Work item →
Of the material below, the lines to be retyped are those from the line containing "### 💼 My Background" through the line containing "- 💻 I offer", inclusive; reproduce them exactly.
▬▬▬▬▬▬
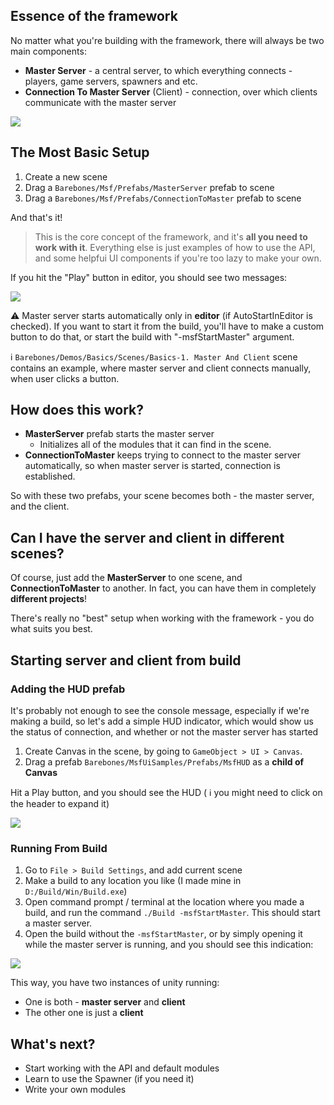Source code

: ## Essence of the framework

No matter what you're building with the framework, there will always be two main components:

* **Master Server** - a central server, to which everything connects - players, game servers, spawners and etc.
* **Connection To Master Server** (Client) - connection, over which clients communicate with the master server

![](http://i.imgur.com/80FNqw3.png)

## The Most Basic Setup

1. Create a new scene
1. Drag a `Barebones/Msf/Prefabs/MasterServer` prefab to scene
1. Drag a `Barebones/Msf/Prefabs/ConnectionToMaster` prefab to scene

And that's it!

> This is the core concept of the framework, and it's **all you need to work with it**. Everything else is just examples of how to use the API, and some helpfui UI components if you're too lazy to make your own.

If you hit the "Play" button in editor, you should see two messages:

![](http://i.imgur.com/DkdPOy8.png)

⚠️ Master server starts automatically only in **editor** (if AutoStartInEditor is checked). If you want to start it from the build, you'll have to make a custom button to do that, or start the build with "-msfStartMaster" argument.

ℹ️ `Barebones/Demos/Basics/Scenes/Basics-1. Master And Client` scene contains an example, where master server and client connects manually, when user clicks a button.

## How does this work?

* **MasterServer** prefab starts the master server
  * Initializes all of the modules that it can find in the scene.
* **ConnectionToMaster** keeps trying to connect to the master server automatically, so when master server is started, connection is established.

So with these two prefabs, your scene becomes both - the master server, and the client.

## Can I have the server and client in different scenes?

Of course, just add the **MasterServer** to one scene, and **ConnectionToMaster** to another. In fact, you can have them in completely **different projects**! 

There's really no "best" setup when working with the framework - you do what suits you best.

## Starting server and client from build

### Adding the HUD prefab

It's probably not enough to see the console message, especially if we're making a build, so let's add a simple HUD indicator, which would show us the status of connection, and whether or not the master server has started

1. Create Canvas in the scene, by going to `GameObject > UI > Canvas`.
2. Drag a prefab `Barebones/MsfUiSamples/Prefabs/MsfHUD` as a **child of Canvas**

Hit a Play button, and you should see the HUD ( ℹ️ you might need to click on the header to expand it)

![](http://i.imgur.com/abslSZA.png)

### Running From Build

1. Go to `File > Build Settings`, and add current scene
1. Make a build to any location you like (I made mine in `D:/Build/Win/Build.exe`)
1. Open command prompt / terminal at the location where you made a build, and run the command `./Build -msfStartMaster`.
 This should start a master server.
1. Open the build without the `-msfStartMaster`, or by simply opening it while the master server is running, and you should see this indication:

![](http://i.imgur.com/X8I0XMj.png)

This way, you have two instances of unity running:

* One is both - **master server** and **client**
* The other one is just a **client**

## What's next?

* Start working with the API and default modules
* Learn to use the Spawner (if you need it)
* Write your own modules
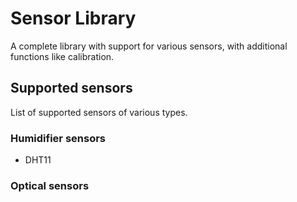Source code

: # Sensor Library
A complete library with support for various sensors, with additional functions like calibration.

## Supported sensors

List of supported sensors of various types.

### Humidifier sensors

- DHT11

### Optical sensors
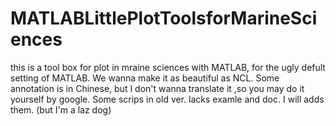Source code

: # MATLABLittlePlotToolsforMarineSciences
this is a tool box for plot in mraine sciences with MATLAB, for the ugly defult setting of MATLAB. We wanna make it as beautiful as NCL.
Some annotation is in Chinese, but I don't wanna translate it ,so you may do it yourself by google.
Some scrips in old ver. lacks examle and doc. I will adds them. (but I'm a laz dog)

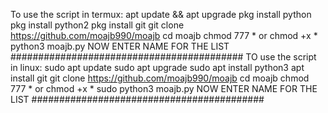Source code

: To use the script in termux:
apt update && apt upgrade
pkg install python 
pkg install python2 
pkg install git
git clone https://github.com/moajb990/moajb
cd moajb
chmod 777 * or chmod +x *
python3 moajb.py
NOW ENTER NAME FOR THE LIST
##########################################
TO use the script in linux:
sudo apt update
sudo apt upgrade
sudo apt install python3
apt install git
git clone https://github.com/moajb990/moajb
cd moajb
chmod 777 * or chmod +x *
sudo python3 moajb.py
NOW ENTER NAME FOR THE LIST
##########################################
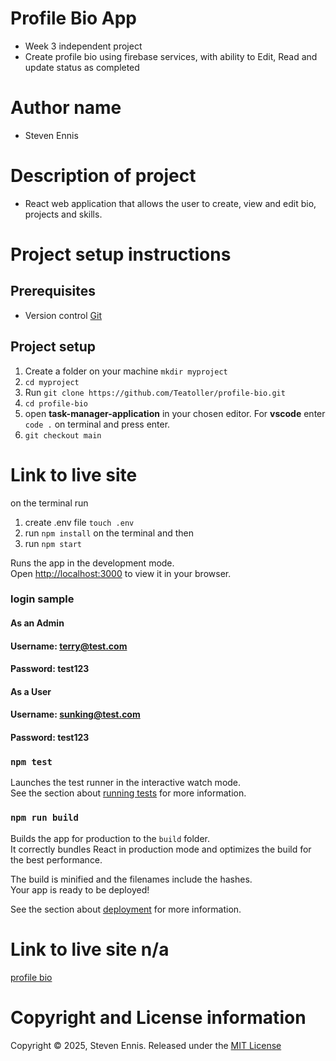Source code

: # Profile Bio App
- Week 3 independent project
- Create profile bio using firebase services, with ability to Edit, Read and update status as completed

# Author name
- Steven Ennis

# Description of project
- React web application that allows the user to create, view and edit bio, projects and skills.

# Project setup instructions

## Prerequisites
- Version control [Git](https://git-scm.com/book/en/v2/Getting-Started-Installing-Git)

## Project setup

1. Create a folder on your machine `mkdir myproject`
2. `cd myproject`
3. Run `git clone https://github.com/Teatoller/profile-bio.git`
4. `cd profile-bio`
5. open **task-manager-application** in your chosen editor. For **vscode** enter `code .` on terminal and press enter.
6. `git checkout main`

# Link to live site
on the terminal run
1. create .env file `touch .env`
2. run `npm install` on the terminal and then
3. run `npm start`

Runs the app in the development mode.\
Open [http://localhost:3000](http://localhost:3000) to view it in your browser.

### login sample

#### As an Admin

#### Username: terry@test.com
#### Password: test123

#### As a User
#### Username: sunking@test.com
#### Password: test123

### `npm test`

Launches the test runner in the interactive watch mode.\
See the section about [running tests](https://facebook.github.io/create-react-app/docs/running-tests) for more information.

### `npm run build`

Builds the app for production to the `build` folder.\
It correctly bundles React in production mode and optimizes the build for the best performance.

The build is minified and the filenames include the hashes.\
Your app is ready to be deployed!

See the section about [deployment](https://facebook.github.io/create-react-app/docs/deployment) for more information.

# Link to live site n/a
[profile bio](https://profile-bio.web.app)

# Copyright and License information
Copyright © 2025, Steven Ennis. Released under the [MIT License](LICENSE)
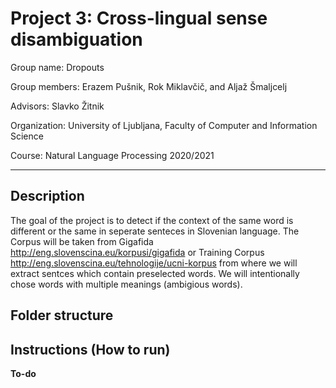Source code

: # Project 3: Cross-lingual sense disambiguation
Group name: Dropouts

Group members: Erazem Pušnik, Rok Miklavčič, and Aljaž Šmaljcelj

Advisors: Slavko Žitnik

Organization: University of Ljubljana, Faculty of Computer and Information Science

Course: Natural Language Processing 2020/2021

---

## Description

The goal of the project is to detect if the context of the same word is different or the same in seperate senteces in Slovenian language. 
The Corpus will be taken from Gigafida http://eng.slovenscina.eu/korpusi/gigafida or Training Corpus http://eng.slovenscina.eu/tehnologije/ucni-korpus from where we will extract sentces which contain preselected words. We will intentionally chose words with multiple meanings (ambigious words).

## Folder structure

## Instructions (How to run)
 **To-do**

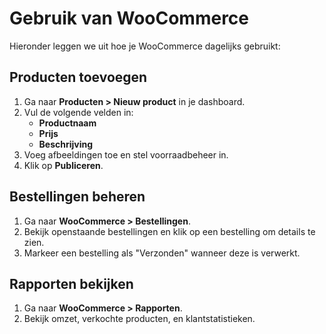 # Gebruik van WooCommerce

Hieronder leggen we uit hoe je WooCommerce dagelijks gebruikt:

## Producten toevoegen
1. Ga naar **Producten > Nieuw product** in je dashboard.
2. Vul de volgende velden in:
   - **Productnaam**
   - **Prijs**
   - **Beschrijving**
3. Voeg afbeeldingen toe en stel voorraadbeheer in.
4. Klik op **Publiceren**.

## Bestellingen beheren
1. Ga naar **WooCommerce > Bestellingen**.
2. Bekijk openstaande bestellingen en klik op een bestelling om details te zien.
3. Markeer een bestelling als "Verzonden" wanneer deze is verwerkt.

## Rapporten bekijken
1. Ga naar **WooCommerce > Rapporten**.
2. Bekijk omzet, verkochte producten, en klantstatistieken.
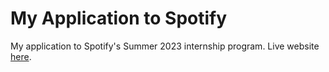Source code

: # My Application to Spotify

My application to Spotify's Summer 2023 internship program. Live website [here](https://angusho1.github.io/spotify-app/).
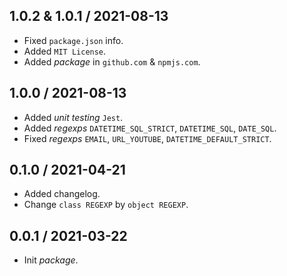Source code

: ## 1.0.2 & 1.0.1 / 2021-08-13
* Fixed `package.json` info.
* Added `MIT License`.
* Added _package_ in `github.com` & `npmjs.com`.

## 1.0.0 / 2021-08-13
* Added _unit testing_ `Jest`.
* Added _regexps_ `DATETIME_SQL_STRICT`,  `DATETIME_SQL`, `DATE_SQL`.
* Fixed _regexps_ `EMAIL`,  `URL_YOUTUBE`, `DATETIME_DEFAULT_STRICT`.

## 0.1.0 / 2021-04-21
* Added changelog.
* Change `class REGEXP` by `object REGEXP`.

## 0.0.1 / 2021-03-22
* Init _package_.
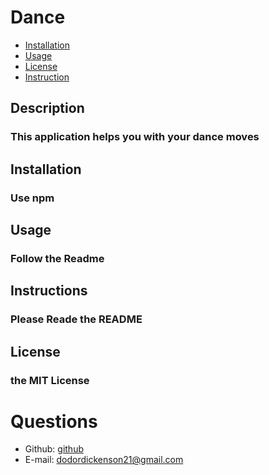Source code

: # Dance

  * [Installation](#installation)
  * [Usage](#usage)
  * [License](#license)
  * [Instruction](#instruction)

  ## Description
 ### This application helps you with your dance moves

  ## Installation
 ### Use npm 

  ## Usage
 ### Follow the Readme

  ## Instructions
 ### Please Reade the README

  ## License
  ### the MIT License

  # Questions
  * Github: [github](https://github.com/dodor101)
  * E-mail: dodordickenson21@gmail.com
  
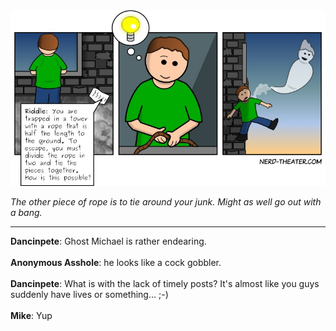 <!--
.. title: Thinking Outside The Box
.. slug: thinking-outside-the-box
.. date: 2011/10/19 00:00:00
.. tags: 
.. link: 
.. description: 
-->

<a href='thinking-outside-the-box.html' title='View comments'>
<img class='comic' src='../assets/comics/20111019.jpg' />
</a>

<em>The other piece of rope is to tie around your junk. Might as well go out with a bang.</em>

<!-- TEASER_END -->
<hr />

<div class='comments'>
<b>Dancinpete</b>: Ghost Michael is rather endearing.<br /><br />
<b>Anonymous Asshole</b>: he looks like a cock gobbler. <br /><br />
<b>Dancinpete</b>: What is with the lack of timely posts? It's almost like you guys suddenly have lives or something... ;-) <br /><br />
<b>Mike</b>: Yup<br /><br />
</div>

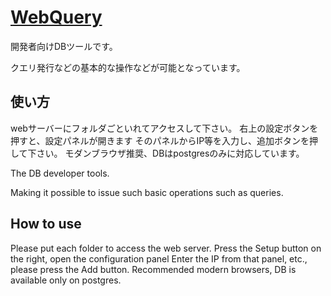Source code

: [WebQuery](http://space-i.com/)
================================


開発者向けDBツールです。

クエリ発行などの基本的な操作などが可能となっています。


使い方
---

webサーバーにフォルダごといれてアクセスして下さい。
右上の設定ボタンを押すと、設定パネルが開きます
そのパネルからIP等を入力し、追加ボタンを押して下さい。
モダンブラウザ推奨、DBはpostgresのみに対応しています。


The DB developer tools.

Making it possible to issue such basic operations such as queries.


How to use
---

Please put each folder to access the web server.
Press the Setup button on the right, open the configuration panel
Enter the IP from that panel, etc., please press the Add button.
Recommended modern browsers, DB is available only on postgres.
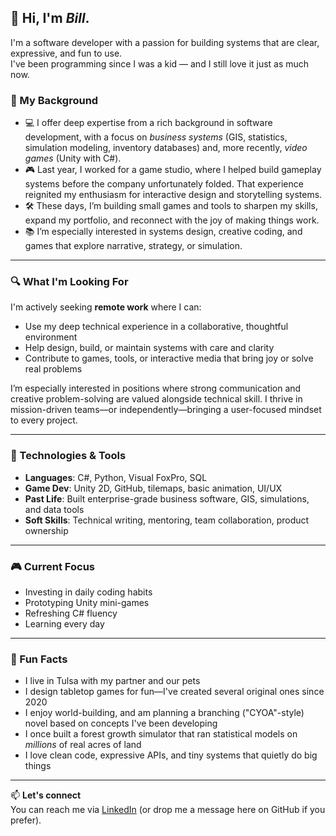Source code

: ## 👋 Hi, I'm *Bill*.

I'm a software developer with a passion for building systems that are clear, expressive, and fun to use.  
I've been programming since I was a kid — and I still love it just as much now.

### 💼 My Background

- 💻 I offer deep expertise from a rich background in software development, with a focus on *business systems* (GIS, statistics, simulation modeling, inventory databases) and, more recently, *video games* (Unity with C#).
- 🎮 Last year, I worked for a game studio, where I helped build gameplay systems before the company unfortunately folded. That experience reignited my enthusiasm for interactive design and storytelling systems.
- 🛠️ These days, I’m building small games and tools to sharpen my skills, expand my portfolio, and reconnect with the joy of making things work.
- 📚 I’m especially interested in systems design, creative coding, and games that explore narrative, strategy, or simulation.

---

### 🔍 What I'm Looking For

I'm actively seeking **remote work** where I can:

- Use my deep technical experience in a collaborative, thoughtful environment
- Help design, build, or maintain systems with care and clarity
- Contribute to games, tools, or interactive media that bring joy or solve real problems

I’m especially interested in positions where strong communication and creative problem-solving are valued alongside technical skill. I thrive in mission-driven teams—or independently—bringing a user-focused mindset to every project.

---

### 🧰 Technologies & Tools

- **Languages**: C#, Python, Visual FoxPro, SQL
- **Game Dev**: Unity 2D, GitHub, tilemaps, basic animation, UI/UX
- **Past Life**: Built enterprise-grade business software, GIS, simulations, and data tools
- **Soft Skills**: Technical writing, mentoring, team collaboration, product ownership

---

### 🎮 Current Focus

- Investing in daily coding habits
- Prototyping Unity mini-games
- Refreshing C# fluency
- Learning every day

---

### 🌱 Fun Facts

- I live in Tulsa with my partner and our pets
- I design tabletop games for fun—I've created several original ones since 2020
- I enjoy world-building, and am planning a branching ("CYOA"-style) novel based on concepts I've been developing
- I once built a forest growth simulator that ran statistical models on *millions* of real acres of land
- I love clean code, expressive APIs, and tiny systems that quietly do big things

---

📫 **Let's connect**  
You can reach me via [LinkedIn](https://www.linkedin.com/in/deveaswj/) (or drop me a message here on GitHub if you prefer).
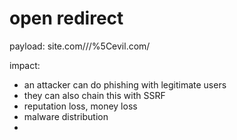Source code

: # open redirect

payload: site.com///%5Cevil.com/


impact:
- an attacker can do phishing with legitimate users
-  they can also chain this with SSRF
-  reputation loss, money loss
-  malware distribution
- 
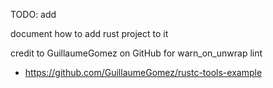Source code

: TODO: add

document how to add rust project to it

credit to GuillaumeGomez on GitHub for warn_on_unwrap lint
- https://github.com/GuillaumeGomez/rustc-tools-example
▬▬▬▬▬▬
Answer to this problem →
### 💼 My Background

- 💻 I offer deep expertise from a rich background in software development, with a focus on *business systems* (GIS, statistics, simulation modeling, inventory databases) and, more recently, *video games* (Unity with C#).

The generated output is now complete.